I think I've got to tell you this. My mother, in
those days she, what you would call - run away, because you
didn't split up or have divorces. If you wanted to get out
you got out. You waited until the dead of night or the
middle of the day when everyone was at work and you ran
off. My mother ran away to London from Lincolnshire. Why
did I tell you that? Dunno - oh it was 'cos of Phil. So my
father, my brother and me moved out from where we were
living in this hell-hole which was next door to the steel
works.
We moved into this luxurious council house with a bath and a
lavatory, you know you pulled a chain and water came down,
down a pipe? It was still outside in the yard you know but
it flushed and we had running water in the house, taps you
just turned on and water came out whenever you wanted. My
brother and I, the first time we saw this house, it had
doors that shut and proper windows that opened, and it had
stairs; blimey, we'd never seen stairs before.

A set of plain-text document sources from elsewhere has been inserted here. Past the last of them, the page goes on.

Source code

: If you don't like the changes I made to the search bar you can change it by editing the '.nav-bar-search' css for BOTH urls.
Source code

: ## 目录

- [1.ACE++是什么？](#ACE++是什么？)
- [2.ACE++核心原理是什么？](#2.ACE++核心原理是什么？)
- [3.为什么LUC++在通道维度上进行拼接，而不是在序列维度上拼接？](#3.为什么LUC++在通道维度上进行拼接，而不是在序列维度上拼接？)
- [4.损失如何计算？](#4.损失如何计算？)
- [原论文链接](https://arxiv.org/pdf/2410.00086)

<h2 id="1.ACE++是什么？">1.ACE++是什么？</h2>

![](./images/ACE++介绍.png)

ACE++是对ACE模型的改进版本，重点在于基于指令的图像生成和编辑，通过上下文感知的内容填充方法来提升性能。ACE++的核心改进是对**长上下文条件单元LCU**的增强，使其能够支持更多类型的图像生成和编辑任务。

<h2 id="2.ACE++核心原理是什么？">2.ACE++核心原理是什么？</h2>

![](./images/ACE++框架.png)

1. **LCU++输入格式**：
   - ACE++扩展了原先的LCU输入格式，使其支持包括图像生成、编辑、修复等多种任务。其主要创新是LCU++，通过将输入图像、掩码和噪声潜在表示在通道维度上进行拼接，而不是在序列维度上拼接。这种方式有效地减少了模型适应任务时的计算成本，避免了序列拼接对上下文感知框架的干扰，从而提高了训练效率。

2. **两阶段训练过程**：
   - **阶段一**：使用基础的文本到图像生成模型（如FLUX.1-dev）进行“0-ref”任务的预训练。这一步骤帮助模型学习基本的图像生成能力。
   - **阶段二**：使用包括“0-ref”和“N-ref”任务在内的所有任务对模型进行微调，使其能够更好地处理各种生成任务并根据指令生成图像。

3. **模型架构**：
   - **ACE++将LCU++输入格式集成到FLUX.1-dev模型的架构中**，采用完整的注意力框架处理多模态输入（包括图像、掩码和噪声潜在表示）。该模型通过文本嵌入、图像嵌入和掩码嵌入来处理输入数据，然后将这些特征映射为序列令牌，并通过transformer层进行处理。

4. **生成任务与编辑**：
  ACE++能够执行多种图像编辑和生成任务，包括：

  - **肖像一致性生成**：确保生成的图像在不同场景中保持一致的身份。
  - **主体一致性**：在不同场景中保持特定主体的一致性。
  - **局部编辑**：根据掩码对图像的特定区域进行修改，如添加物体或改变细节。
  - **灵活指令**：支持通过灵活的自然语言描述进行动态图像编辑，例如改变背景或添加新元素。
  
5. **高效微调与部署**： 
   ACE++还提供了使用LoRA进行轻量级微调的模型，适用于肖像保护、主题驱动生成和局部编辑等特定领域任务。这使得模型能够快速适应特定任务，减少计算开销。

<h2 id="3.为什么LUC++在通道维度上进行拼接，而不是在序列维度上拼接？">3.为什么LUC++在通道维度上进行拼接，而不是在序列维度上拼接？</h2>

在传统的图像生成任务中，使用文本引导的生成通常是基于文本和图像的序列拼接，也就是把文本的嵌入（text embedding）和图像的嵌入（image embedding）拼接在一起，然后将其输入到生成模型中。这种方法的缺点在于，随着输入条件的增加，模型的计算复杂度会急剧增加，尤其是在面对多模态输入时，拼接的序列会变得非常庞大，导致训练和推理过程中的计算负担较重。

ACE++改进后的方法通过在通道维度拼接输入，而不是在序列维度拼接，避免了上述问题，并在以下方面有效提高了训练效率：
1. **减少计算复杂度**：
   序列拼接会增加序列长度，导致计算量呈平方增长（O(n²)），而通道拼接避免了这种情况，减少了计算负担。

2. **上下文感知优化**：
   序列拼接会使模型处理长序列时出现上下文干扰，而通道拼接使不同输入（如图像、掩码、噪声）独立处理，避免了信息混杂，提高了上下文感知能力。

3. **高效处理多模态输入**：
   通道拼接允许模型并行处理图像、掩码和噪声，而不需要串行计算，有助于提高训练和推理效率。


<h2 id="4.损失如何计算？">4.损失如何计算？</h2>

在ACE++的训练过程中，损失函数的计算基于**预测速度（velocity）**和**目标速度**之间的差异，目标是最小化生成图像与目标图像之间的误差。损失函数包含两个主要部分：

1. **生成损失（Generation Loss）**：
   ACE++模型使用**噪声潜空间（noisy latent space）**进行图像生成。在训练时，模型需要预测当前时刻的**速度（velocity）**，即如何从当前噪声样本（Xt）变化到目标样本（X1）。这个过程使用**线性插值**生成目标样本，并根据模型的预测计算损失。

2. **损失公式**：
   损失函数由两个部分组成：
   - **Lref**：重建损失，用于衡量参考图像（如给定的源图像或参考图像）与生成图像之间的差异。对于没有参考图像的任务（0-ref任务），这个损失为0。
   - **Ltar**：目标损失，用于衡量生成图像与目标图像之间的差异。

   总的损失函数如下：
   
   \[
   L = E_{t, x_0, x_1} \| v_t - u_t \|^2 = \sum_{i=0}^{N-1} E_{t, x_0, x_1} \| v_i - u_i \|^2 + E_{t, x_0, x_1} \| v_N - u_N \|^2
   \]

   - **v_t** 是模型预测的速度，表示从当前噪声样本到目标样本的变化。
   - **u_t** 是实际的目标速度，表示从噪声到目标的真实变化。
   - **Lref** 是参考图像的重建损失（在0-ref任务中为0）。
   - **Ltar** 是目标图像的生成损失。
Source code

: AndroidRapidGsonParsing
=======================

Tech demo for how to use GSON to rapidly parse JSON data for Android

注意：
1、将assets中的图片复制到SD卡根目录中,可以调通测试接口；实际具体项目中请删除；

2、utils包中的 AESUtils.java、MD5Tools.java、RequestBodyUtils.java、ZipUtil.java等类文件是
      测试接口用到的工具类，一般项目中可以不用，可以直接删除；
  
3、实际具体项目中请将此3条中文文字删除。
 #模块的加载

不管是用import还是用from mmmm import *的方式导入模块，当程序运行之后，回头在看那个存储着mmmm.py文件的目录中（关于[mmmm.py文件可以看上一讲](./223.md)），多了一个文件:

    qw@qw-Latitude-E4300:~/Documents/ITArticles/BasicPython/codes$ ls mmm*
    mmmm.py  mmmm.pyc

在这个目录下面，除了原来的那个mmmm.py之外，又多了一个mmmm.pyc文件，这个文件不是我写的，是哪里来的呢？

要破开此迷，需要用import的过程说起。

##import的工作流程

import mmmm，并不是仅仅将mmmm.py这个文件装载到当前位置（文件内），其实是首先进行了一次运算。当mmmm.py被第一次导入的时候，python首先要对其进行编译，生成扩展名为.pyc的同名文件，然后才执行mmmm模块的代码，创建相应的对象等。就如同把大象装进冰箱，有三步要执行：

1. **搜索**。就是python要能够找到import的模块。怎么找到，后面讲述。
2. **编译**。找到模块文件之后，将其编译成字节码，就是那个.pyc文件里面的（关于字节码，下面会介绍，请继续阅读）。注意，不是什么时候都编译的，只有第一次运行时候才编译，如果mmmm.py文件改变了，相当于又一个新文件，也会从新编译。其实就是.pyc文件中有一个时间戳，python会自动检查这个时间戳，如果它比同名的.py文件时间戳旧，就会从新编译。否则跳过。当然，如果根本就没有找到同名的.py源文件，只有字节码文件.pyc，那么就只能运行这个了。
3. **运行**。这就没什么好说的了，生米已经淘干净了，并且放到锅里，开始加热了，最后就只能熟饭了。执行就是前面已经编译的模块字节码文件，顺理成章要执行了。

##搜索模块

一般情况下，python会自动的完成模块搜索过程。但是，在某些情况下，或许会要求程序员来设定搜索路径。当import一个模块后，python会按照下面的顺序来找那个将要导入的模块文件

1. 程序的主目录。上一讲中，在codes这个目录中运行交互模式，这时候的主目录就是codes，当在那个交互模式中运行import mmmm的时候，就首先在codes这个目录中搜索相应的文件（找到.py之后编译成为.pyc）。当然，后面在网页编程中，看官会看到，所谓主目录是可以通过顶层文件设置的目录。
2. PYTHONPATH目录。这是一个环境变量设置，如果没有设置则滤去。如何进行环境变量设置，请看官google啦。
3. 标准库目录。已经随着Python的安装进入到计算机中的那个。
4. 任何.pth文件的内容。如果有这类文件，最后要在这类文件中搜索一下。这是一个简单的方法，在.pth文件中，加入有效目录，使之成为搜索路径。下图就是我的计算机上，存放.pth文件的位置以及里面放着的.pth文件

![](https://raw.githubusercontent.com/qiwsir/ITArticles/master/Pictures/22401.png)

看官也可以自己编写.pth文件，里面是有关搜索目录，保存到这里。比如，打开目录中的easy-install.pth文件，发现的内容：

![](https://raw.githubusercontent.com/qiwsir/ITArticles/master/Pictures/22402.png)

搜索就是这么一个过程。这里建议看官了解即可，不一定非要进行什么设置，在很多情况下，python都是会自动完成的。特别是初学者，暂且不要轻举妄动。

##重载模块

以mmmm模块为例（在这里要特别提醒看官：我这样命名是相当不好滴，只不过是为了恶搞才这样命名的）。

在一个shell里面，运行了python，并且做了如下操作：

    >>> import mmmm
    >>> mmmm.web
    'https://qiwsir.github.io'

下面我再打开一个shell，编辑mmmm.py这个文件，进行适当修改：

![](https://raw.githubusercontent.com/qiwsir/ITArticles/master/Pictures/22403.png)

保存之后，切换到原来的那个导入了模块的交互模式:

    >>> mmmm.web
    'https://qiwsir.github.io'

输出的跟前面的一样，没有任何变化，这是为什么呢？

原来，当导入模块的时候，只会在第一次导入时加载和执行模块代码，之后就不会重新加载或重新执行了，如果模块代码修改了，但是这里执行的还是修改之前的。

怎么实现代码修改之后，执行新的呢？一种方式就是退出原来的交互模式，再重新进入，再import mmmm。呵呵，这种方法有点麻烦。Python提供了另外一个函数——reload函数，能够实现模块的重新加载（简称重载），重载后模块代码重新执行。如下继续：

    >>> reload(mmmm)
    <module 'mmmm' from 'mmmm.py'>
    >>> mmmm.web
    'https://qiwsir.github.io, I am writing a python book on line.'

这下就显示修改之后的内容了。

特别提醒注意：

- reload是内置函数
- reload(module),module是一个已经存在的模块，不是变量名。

I can
remember us running up and down these stairs and running
into the bathroom and getting tiny drinks of water in the
bath-plug. Well, it was another world to us, all these
luxuries.
When my Mam ran away my Dad used to have housekeepers to
come and look after us children, well at that stage, when we
first moved into that council house, there was only my
brother and myself, my two elder sisters had left home, my
elder brother, the other elder brother, much older, seemed
like old people then, they had gone, but my brother and
myself were there,.. and there was just Dad, me and Phil
that I just mentioned.
It came to the stage where Dad needed someone to help
look after us because he was working on the steel works. So
he was going out at half past seven in the morning and not
coming back until half past five at night. We had to go to
school. We had to be ready to go to school, we had to be
fed. So I don't know how Dad did it, but he used to
advertise for a housekeeper and we had a little string of
housekeepers. Some of them funny, some of them pathetic and
until we struck upon this one Phil, who was deaf.